Welcome, Let me know if you every want to get out on some fish.


----------



## jbclarke16

mtoddsolomon said:


> Welcome, Let me know if you every want to get out on some fish.


Thanks for the invite! I followed your ECS EvoX while it was being built, that's an awesome skiff.


----------



## bryson

Welcome! There are a couple Charleston-area guys on here, hopefully one of them can chime in about the Ankona or the Cayo.

On a side note, you should definitely take Todd up on his offer -- that skiff is pretty dang sweet; it will put East Cape on your radar for sure.


----------



## jbclarke16

bryson said:


> Welcome! There are a couple Charleston-area guys on here, hopefully one of them can chime in about the Ankona or the Cayo.
> 
> On a side note, you should definitely take Todd up on his offer -- that skiff is pretty dang sweet; it will put East Cape on your radar for sure.
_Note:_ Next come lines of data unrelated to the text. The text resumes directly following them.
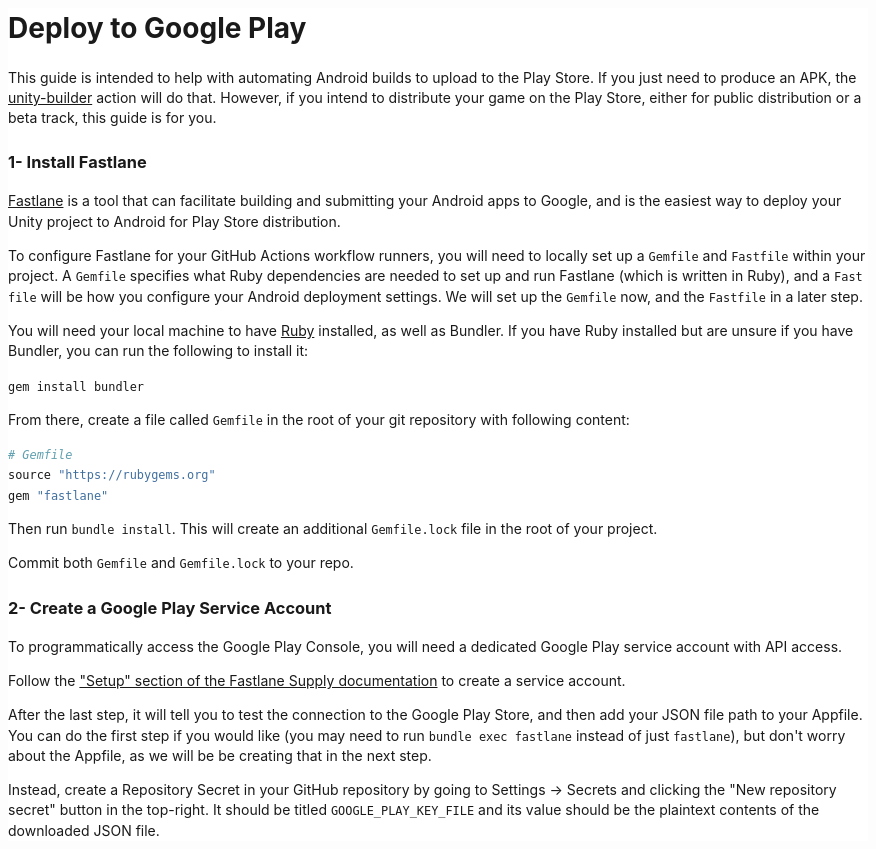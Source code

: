 # Deploy to Google Play

This guide is intended to help with automating Android builds to upload to the Play Store. If you just need to produce an APK, the [unity-builder](https://game.ci/docs/github/builder) action will do that. However, if you intend to distribute your game on the Play Store, either for public distribution or a beta track, this guide is for you.

### 1- Install Fastlane

[Fastlane](https://docs.fastlane.tools/getting-started/ios/setup/) is a tool that can facilitate building and submitting your Android apps to Google, and is the easiest way to deploy your Unity project to Android for Play Store distribution.

To configure Fastlane for your GitHub Actions workflow runners, you will need to locally set up a `Gemfile` and `Fastfile` within your project. A `Gemfile` specifies what Ruby dependencies are needed to set up and run Fastlane (which is written in Ruby), and a `Fastfile` will be how you configure your Android deployment settings. We will set up the `Gemfile` now, and the `Fastfile` in a later step.

You will need your local machine to have [Ruby](https://www.ruby-lang.org/en/documentation/installation/) installed, as well as Bundler. If you have Ruby installed but are unsure if you have Bundler, you can run the following to install it:

```bash
gem install bundler
```

From there, create a file called `Gemfile` in the root of your git repository with following content:

```ruby
# Gemfile
source "https://rubygems.org"
gem "fastlane"
```

Then run `bundle install`. This will create an additional `Gemfile.lock` file in the root of your project.

Commit both `Gemfile` and `Gemfile.lock` to your repo.

### 2- Create a Google Play Service Account

To programmatically access the Google Play Console, you will need a dedicated Google Play service account with API access.

Follow the ["Setup" section of the Fastlane Supply documentation](https://docs.fastlane.tools/actions/supply/) to create a service account.

After the last step, it will tell you to test the connection to the Google Play Store, and then add your JSON file path to your Appfile. You can do the first step if you would like (you may need to run `bundle exec fastlane` instead of just `fastlane`), but don't worry about the Appfile, as we will be be creating that in the next step.

Instead, create a Repository Secret in your GitHub repository by going to Settings -> Secrets and clicking the "New repository secret" button in the top-right. It should be titled `GOOGLE_PLAY_KEY_FILE` and its value should be the plaintext contents of the downloaded JSON file.
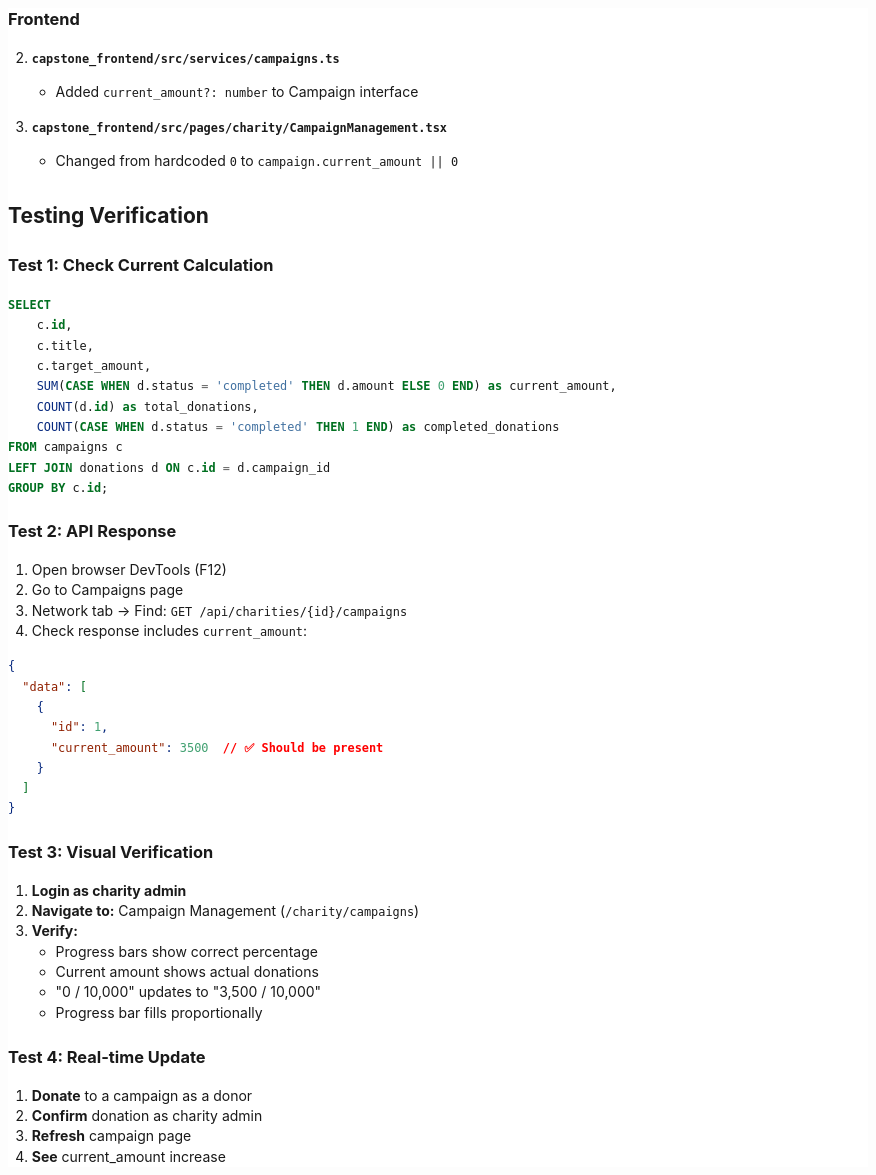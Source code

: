 ### Frontend
2. **`capstone_frontend/src/services/campaigns.ts`**
   - Added `current_amount?: number` to Campaign interface

3. **`capstone_frontend/src/pages/charity/CampaignManagement.tsx`**
   - Changed from hardcoded `0` to `campaign.current_amount || 0`

## Testing Verification

### Test 1: Check Current Calculation
```sql
SELECT 
    c.id,
    c.title,
    c.target_amount,
    SUM(CASE WHEN d.status = 'completed' THEN d.amount ELSE 0 END) as current_amount,
    COUNT(d.id) as total_donations,
    COUNT(CASE WHEN d.status = 'completed' THEN 1 END) as completed_donations
FROM campaigns c
LEFT JOIN donations d ON c.id = d.campaign_id
GROUP BY c.id;
```

### Test 2: API Response
1. Open browser DevTools (F12)
2. Go to Campaigns page
3. Network tab → Find: `GET /api/charities/{id}/campaigns`
4. Check response includes `current_amount`:
```json
{
  "data": [
    {
      "id": 1,
      "current_amount": 3500  // ✅ Should be present
    }
  ]
}
```

### Test 3: Visual Verification
1. **Login as charity admin**
2. **Navigate to:** Campaign Management (`/charity/campaigns`)
3. **Verify:**
   - Progress bars show correct percentage
   - Current amount shows actual donations
   - "0 / 10,000" updates to "3,500 / 10,000"
   - Progress bar fills proportionally

### Test 4: Real-time Update
1. **Donate** to a campaign as a donor
2. **Confirm** donation as charity admin
3. **Refresh** campaign page
4. **See** current_amount increase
Oh yeah, I've always been a huge fan of East Cape, they produce some awesome skiffs. I've got a buddy who has a Vantage and it blows my mind every time I get in it. My dream rig would be a Fury or Caimen but unfortunately I don't think my budget will allow for one of those right now lol. One day down the road I will have one.


----------



## mtoddsolomon

Check out a Glide. There are several on here that would be sick boats for this area.


----------



## jbclarke16

The glides are sweet, but only rated for a 30. You don't think my 40 Yam would be too much motor to hang in the back of one?


----------



## mtoddsolomon

Actually in that case I'd do a Caimen Light. since you already have the motor I'm sure you could work something out with Kevin to where you would be happy. Give him a shout.


----------



## Dawhoo

Citadel 09 here...good luck with the search. Is the rod and gun club still active?


----------



## Padre

jbclarke16 said:


> After being a nonmember for quite a while I've finally decided to create an account of my own. As stated in the title Im from the Lowcountry, specifically the Tri-County area and I have been here my entire life. Currently, I don't own a skiff, but I will be in the market in the next few months. I'm in the process of finishing my senior year at The Citadel and I'm trying to narrow my choices down and find the best skiff for me. Any helpful info is appreciated!
> 
> I have a 2 Stroke 40 Yamaha and I'm trying to find a skiff that the Yamaha would preform the best on so currently, I am looking into either a Native SUV or a Cayo 173. I have heard nothing but good things about both boats/companies and I really like how the hulls are setup. Does anyone have any particular experience with either two boats? If so any helpful info is welcomed! I have no biases on a skiff company, I just want something that is a great platform to fish from and would provide a decently comfortable ride for the GF on sandbar/cruising days during the summer.
> 
> Once again, Thank you in advance guys!


I picked up a SUV 17 in December and I like it more and more everyday. I would be happy to answer any questions you might have.


----------



## jbclarke16

mtoddsolomon said:


> Actually in that case I'd do a Caimen Light. since you already have the motor I'm sure you could work something out with Kevin to where you would be happy. Give him a shout.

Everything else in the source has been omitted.